┏━━
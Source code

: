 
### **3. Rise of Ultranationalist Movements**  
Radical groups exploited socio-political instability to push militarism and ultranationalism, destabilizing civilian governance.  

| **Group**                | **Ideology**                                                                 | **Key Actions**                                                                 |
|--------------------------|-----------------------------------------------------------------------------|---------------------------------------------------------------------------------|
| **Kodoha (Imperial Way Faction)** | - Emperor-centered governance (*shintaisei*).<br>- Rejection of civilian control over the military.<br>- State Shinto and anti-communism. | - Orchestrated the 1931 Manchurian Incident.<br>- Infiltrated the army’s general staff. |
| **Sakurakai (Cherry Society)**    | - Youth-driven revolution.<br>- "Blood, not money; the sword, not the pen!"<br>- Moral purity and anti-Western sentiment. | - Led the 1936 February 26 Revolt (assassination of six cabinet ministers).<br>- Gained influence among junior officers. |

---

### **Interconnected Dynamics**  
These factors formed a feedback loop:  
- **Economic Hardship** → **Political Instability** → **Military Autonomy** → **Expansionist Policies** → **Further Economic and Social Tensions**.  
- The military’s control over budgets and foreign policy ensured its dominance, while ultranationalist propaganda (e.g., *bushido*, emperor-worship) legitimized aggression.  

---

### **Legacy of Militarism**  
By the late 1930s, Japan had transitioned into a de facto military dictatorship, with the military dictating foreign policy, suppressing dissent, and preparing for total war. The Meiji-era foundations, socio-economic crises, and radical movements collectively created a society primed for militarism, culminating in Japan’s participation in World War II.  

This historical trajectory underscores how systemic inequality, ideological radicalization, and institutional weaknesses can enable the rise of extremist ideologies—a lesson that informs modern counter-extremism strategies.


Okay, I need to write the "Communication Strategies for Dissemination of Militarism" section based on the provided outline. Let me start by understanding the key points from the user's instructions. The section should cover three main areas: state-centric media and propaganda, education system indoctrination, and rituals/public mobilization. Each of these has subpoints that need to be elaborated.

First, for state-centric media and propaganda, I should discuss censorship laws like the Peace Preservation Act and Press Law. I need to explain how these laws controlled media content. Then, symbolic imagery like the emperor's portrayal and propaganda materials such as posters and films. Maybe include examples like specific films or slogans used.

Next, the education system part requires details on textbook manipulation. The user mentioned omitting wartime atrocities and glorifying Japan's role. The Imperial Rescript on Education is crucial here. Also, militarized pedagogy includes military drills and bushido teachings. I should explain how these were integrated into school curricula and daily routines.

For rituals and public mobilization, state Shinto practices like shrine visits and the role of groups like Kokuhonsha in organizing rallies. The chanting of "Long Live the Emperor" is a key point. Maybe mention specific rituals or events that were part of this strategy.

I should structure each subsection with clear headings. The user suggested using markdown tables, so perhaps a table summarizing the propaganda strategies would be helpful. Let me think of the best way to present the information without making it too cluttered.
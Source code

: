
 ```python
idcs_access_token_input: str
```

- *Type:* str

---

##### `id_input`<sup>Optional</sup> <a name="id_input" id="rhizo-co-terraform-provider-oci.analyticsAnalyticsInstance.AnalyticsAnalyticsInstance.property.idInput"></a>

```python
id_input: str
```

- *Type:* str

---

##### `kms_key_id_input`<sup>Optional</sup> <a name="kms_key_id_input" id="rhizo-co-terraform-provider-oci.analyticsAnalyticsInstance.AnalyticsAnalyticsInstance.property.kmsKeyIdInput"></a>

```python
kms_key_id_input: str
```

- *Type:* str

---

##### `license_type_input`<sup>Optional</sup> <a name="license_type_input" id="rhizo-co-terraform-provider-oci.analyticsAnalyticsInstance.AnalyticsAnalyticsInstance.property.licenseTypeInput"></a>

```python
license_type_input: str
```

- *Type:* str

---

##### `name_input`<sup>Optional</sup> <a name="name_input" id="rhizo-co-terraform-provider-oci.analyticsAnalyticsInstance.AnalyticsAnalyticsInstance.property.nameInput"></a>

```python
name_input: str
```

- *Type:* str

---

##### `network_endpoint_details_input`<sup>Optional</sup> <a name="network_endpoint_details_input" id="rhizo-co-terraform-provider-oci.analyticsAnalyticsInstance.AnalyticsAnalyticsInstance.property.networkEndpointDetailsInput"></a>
┗━━
§ Requirement
The response should hold exactly the lines starting at the line with "### **3. Rise" and ending at the line with "### **Legacy of Militarism**", and no other line of the material above.

§ Your response
### **3. Rise of Ultranationalist Movements**  
Radical groups exploited socio-political instability to push militarism and ultranationalism, destabilizing civilian governance.  

| **Group**                | **Ideology**                                                                 | **Key Actions**                                                                 |
|--------------------------|-----------------------------------------------------------------------------|---------------------------------------------------------------------------------|
| **Kodoha (Imperial Way Faction)** | - Emperor-centered governance (*shintaisei*).<br>- Rejection of civilian control over the military.<br>- State Shinto and anti-communism. | - Orchestrated the 1931 Manchurian Incident.<br>- Infiltrated the army’s general staff. |
| **Sakurakai (Cherry Society)**    | - Youth-driven revolution.<br>- "Blood, not money; the sword, not the pen!"<br>- Moral purity and anti-Western sentiment. | - Led the 1936 February 26 Revolt (assassination of six cabinet ministers).<br>- Gained influence among junior officers. |

---

### **Interconnected Dynamics**  
These factors formed a feedback loop:  
- **Economic Hardship** → **Political Instability** → **Military Autonomy** → **Expansionist Policies** → **Further Economic and Social Tensions**.  
- The military’s control over budgets and foreign policy ensured its dominance, while ultranationalist propaganda (e.g., *bushido*, emperor-worship) legitimized aggression.  

---

### **Legacy of Militarism**  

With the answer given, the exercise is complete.